[Stored data]
::::
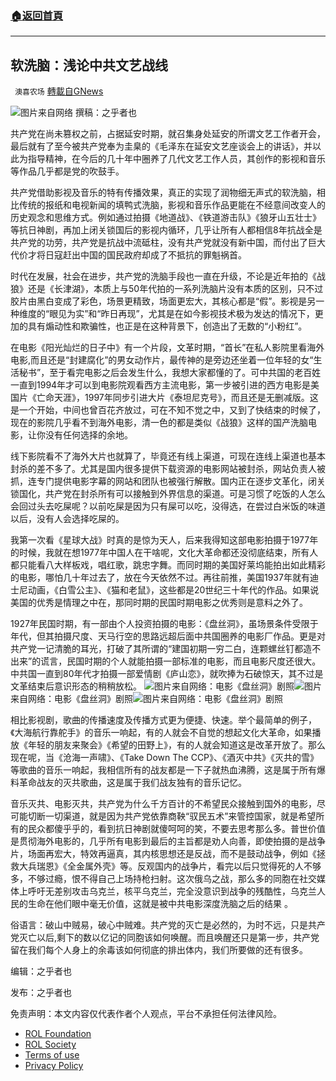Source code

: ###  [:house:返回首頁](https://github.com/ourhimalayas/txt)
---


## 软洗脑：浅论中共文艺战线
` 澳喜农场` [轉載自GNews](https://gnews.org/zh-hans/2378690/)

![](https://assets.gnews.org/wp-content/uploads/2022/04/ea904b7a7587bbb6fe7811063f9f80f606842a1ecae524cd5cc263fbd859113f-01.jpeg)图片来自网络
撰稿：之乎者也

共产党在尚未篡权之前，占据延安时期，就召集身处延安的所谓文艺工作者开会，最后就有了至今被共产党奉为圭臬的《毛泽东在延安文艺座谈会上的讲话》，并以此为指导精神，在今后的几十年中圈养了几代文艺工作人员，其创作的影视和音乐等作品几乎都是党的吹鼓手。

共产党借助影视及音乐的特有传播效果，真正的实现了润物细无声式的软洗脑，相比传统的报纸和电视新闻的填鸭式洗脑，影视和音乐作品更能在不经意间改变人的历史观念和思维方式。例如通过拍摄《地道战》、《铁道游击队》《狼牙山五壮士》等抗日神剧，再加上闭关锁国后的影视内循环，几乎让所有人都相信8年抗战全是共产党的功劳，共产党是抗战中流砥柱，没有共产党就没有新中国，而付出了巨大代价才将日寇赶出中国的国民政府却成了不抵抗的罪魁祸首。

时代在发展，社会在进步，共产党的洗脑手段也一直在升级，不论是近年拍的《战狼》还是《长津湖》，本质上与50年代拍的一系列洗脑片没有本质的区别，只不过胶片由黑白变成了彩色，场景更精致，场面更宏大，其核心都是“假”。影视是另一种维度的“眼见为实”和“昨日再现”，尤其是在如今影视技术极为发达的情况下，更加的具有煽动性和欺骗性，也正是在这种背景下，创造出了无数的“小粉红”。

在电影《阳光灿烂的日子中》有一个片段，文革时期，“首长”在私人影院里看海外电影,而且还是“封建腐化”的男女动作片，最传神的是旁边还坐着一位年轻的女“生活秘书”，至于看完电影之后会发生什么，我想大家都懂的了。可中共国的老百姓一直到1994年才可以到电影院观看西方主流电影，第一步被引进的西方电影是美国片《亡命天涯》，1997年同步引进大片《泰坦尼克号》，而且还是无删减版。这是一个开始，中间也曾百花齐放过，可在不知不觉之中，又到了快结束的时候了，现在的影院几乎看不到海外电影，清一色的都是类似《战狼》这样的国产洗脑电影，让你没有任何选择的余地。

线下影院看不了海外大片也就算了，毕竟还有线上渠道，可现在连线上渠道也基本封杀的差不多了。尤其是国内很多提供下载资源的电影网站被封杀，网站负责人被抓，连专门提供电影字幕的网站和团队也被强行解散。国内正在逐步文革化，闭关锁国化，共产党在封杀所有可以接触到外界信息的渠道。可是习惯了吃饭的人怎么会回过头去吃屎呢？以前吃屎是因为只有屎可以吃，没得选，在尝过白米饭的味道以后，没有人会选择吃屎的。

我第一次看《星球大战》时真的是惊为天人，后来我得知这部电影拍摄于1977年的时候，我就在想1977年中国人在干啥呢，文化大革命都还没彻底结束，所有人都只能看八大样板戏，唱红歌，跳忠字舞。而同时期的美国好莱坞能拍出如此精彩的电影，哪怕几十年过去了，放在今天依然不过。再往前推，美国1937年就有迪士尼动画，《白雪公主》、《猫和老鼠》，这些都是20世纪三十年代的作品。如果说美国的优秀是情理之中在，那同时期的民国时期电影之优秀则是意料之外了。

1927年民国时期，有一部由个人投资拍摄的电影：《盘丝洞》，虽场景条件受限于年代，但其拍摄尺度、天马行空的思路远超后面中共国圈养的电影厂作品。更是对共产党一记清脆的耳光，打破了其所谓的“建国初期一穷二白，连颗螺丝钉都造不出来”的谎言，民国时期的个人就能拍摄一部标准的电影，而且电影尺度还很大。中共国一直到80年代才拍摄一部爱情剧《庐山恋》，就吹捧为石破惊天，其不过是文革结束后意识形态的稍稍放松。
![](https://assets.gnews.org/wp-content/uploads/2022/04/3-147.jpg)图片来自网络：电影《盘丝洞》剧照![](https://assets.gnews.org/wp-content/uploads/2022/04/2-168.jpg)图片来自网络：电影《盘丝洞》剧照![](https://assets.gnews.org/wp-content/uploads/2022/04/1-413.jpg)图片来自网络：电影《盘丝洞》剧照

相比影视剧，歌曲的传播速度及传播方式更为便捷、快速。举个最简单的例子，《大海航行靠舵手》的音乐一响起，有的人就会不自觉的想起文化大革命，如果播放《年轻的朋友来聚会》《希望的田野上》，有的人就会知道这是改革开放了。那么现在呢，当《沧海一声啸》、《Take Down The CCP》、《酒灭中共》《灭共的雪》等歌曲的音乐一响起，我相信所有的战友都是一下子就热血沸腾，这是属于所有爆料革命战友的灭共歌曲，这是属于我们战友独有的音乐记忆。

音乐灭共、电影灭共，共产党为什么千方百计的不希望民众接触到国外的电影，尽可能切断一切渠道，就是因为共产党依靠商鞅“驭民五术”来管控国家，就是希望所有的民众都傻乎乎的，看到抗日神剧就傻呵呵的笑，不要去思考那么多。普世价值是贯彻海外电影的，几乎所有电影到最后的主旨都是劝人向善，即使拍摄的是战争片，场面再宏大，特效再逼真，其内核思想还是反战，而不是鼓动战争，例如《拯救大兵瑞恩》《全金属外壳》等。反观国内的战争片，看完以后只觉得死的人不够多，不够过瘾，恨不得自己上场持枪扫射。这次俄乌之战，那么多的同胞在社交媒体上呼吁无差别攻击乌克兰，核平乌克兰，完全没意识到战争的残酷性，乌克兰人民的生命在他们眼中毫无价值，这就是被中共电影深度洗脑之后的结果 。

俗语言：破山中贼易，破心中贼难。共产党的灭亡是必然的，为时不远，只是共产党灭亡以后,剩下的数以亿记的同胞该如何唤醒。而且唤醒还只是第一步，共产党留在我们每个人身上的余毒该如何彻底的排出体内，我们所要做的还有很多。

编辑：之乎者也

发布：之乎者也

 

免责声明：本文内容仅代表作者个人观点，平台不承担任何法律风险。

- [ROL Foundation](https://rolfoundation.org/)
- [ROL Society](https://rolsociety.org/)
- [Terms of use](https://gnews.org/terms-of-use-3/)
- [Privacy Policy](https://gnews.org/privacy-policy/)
::::
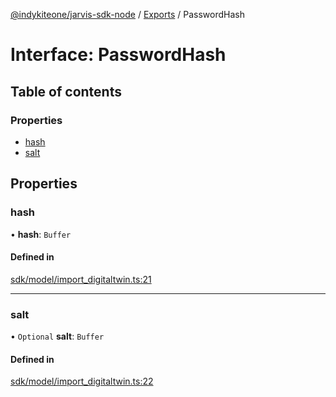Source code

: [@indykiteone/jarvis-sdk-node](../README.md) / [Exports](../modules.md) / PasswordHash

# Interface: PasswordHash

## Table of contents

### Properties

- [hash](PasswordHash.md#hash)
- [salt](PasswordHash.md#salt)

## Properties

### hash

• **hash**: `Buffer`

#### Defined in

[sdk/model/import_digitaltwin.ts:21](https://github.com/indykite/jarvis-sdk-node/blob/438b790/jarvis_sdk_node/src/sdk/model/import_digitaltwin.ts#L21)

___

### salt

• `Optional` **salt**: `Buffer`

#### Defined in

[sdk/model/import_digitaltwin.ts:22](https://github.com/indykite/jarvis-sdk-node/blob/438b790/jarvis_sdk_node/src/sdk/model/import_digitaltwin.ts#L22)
::::
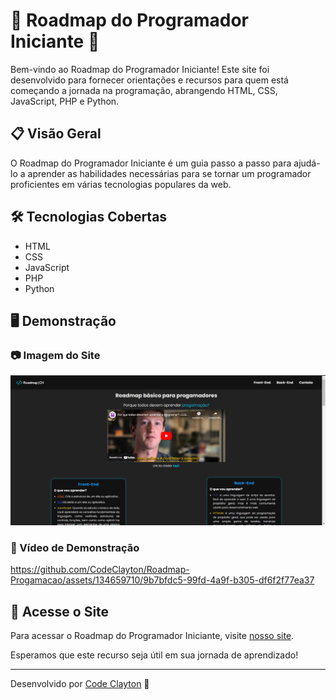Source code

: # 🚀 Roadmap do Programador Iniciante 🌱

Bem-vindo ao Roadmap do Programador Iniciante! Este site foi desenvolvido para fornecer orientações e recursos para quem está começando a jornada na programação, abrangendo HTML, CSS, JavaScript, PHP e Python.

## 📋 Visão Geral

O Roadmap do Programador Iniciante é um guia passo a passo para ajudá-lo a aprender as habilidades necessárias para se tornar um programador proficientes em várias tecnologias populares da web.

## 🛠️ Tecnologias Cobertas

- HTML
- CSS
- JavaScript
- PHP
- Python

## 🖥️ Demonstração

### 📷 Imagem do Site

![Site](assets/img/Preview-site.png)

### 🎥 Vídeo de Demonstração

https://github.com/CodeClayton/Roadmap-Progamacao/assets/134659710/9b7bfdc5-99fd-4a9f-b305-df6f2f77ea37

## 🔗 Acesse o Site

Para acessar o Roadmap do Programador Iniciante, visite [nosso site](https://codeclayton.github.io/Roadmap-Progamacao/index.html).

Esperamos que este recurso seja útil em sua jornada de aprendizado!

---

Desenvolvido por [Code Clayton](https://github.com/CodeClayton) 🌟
::::
Above are records; repeat only the lines starting at the line with "O Roadmap do Programador Iniciante é" and ending at the line with "### 📷 Imagem do Site", exactly as they appear, both included.

O Roadmap do Programador Iniciante é um guia passo a passo para ajudá-lo a aprender as habilidades necessárias para se tornar um programador proficientes em várias tecnologias populares da web.

## 🛠️ Tecnologias Cobertas

- HTML
- CSS
- JavaScript
- PHP
- Python

## 🖥️ Demonstração

### 📷 Imagem do Site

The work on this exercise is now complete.